Und, haben Sie schon alle Weihnachtsgeschenke besorgt? Oder wurde in Ihrer Familie beschlossen, dass man sich dieses Jahr nun wirklich mal nichts schenkt? Dabei wissen wir alle, dass es immer jemanden geben wird, die oder der trotzdem ein Präsent dabeihat …
Aber woher kommt eigentlich der Brauch des Schenkens an Weihnachten, aber auch allgemein?
Schenken ist eine kulturelle Praxis, die in vielen Gesellschaften rund um den Globus zu finden ist. Es kann sich um eine politische Geste handeln, um ein religiöses Ritual oder einen individuellen Akt. Nach Auffassung einiger Soziologen hat sich das Schenken aus dem Werben um eine Partnerin oder einen Partner entwickelt, wie wir es auch im Tierreich finden. Dort gibt es beispielweise Laubenvögel, die für die zukünftige Braut ein Nest bauen und es mit ausgewählten Objekten in bestimmten Farben schmücken, und Kugelfische, die durch in den Sand gezeichnete Linien und Mulden wahre Kunstwerke kreieren.
Der Kitt unserer Gesellschaften
Der Kulturwissenschaftler Marcell Mauss hat sich in den 1920er-Jahren mit dem Thema «Schenken» beschäftigt und die Theorie entwickelt, dass Geben und Nehmen ganz zentral für das soziale Zusammenleben der Menschen sind.
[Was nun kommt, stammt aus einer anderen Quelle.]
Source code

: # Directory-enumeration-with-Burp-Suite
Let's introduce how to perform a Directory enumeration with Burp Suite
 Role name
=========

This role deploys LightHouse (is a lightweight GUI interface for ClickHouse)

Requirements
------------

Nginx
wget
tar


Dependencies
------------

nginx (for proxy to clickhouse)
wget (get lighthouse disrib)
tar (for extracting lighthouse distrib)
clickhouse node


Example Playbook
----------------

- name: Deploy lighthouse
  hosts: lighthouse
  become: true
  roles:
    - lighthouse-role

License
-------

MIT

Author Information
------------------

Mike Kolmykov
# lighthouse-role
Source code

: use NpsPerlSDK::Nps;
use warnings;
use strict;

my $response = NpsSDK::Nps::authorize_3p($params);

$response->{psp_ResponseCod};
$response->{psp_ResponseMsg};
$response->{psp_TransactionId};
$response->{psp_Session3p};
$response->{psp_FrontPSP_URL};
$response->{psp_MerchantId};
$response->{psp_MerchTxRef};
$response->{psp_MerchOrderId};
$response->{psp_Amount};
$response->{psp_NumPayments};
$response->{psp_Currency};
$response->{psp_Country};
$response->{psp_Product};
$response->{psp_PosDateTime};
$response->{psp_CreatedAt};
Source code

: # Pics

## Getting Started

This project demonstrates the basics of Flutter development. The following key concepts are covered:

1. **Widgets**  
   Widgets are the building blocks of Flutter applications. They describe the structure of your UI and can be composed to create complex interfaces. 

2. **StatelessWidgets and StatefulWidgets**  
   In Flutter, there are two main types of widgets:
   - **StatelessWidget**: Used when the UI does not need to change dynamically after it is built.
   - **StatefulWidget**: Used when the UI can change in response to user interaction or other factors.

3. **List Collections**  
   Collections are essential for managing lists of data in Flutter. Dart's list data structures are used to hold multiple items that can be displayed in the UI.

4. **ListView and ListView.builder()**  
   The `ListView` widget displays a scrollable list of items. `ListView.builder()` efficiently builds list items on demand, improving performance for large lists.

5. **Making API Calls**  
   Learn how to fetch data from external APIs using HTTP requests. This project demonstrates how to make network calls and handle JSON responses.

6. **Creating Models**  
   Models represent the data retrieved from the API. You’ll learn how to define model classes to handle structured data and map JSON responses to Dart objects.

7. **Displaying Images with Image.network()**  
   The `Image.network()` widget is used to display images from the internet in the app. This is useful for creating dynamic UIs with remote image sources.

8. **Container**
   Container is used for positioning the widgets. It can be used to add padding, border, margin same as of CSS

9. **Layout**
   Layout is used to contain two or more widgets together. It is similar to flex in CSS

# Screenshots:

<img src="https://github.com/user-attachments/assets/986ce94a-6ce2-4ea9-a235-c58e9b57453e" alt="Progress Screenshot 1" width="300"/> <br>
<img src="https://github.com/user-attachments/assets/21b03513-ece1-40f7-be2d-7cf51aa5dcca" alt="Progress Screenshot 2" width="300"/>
Auf dieser kulturellen Praxis begründen gemeinschaftliche Beziehungen, Menschen weben dadurch soziale Netze zueinander. Geschenke haben nach Mauss in dieser Praxis eine besondere Stellung. Sie werden freiwillig gegeben, doch hängt ihnen trotzdem eine – wenn auch oft unterschwellige – Verpflichtung des Zurückgebens an. Die oder der Schenkende erhofft sich, entweder selbst zu einem späteren Zeitpunkt einmal von der beschenkten Person zurückbeschenkt zu werden oder zumindest, dass sie mit Dankbarkeit auf das Präsent reagiert. In diesem Geflecht von Geben, Nehmen und Schenken entstehen wichtige Werte, die nach Mauss die Basis des Zusammenlebens ausmachen: Grosszügigkeit, Dankbarkeit, Anerkennung, Verpflichtung. Als gesellschaftliche Praxis ist das Schenken nie abgeschlossen, da man meist nach einiger Zeit ein Geschenk zurückbekommt. In dem Moment erwartet die schenkende Person keine Erwiderung, vertraut jedoch darauf, dass die Beziehung oder Freundschaft zur Beschenkten Person weitergeht.
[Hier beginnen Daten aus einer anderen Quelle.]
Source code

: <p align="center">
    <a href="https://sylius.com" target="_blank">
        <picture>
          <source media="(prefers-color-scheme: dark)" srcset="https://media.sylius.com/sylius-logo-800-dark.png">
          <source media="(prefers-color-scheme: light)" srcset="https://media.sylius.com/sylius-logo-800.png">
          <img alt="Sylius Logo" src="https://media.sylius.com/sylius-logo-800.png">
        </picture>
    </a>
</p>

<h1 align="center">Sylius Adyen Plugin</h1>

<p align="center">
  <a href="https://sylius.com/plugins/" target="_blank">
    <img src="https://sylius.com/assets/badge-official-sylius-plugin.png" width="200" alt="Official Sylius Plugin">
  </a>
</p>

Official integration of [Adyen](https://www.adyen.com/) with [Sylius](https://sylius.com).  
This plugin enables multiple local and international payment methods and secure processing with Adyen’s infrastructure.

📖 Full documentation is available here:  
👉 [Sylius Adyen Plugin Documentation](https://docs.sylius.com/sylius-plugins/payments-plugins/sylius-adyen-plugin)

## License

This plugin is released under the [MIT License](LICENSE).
Geschenke drücken also die Beziehung aus, zwischen der Person, die schenkt, und der, die beschenkt wird. Im materiellen Geschenk wird die immaterielle Beziehung durch die Sinne wahrnehmbar. Bekommen wir ein Geschenk von einem Menschen, fühlen wir uns wertgeschätzt. Die oder der Beschenkte merkt: «Das Gegenüber hat sich mit mir als Person und meinen Wünschen beschäftigt, sich Gedanken gemacht, und überlegt, was mir Freude machen könnte, und sich sichtlich Mühe gegeben.» Diese Erkenntnis macht Menschen in der Regel glücklich. Aber nicht nur die oder der Beschenkte fühlt sich durch den Akt des Schenkens gut, sondern auch die schenkende Person. Die meisten Menschen verspüren Glück, wenn sie anderen eine Freude machen können.
Gott selbst als Geschenk
An Weihnachten feiern Christinnen und Christen, dass Gott sich selbst den Menschen schenkt. Sie glauben, dass Gott Mensch wird, sich hineingibt in die eigene Schöpfung, sich offenbart, erfahrbar wird für die Geschöpfe und mit ihnen mitleidet. In Jesus hat Gott selbst erfahren, wie es sich anfühlt, zu frieren, krank zu sein, Flüchtender zu sein. Gott ist den Menschen nahe. Und weil Gott sich den Menschen geschenkt hat, beschenken sich an Weihnachten auch die Menschen gegenseitig. Sie möchten diese Liebe und dieses Beschenktsein weitertragen.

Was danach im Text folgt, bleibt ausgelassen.